The political sidebar to the three days of Supreme Court arguments over the Affordable Healthcare Act suggests that even if the law is overturned– partially or totally– President Obama may well emerge the winner. The fall election will feature extensive debate over the law and the Court opinion, but what politically will count is whether the President or his opponent are best able to develop a catchy ad or phrase which will grab the public. One ought not to assume that the President needs to have the Court uphold the law for him to be gain the upper political hand in the fall debate.
Court observers are spending their time trying to psyche-out the Justices positions based on their questions, but, over the years, it frequently has been demonstrated that questions during oral argument are as much to prod or confront the attorneys as well as their colleagues on the bench. It is great fun and makes wonderful copy but it is strictly gamesmanship. This is especially true because the corpus of cases that these Justices have decided as a group is so small.
Ironically, Romney carries on his back the fact it was the Massachusetts healthcare law, passed in his Administration, that was the model for much of the federal law. Romney, assuming he is the nominee, may be best served if the Court upholds Obamacare. It will enable him to avoid the issue much more easily than if they declare it to be unconstitutional, when he will hard pressed to disassociate himself from the law.
For the President, if the law is upheld, he will be running as the person who gave 35 million uninsured Americans healthcare. Together with killing bin-Laden and turning around the economy he should be able—despite his demonstrated managerial incompetence—to get re-elected. If the law goes down, he will use bin-Laden and the economy, while attacking his opponent and his opponent’s Party for delighting in the damage done to trying to fix the American healthcare system.
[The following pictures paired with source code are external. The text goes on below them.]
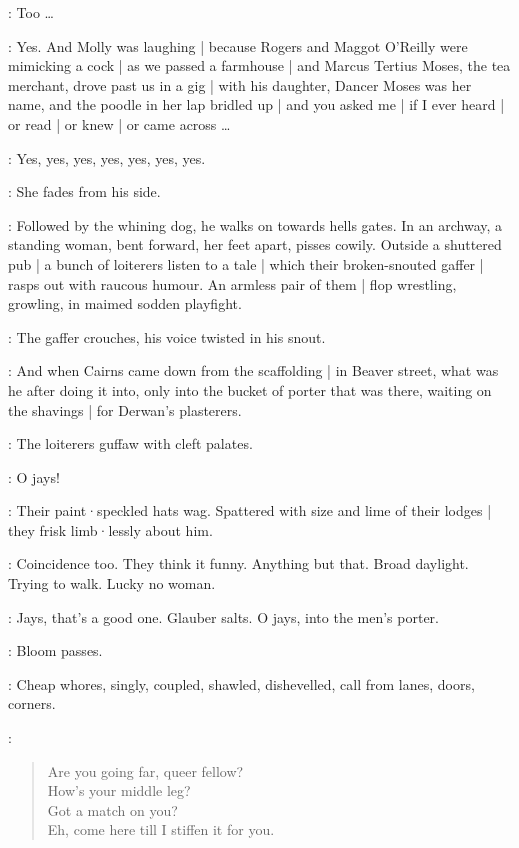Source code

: \MrsBreen:
Too \ldots

\Bloom:
Yes.
And Molly was laughing |
because Rogers and Maggot O'Reilly were mimicking a cock |
as we passed a farmhouse |
and Marcus Tertius Moses,
the tea merchant,
drove past us in a gig |
with his daughter,
Dancer Moses was her name,
and the poodle in her lap bridled up |
and you asked me |
if I ever heard |
or read |
or knew |
or came across \ldots

\MrsBreen:
Yes,
yes,
yes,
yes,
yes,
yes,
yes.

:
She fades from his side.

:
Followed by the whining dog,
he walks on towards hells gates.
In an archway,
a standing woman,
bent forward,
her feet apart,
pisses cowily.
Outside a shuttered pub |
a bunch of loiterers
listen to a tale |
which their broken-snouted gaffer |
rasps out with raucous humour.
An armless pair of them |
flop wrestling,
growling,
in maimed sodden playfight.

:
The gaffer crouches,
his voice twisted in his snout.

\Gaffer:
And when Cairns came down from the scaffolding |
in Beaver street,
what was he after doing it into,
only into the bucket of porter that was there,
waiting on the shavings |
for Derwan's plasterers.

:
The loiterers guffaw with cleft palates.

\Loiterers:
O jays!

:
Their paint·speckled hats wag.
Spattered with size and lime of their lodges |
they frisk limb·lessly about him.

\Bloom:
Coincidence too.
They think it funny.
Anything but that.
Broad daylight.
Trying to walk.
Lucky no woman.

\Loiterers:
Jays,
that's a good one.
Glauber salts.
O jays,
into the men's porter.

:
Bloom passes.

:
Cheap whores,
singly,
coupled,
shawled,
dishevelled,
call from lanes,
doors,
corners.

\Whores:
\begin{verse}
%
    Are you going far, queer fellow?\\
    How's your middle leg?\\
    Got a match on you?\\
    Eh, come here till I stiffen it for you.
\end{verse}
As a further aside, to the hullabaloo that has been running around Washington, probably the most maddening was the self-righteousness of Republicans who championed individual mandates long before Obama was even a member of the Senate, let alone President. In addition, that the opponents of the existing law—which admittedly has serious flaws and problems to be corrected—can actually blithely suggest that no one ought to be concerned if the Court strikes down the law because Congress could pass a series of six or eight bills which would quickly put in place the important constitutional portions of the law. This is being said in a period in which the House and the Senate are at persistent loggerheads over debt ceiling extensions, sequestration, and tax cuts; in which the blame game is the only legislative contest in town; and in which Democrats and Republicans are concerned only about winning in November. If the law is stuck down, it could be ten months—at a minimum–or even ten years before many of the provisions that might be struck down would be re-visited by any Congress.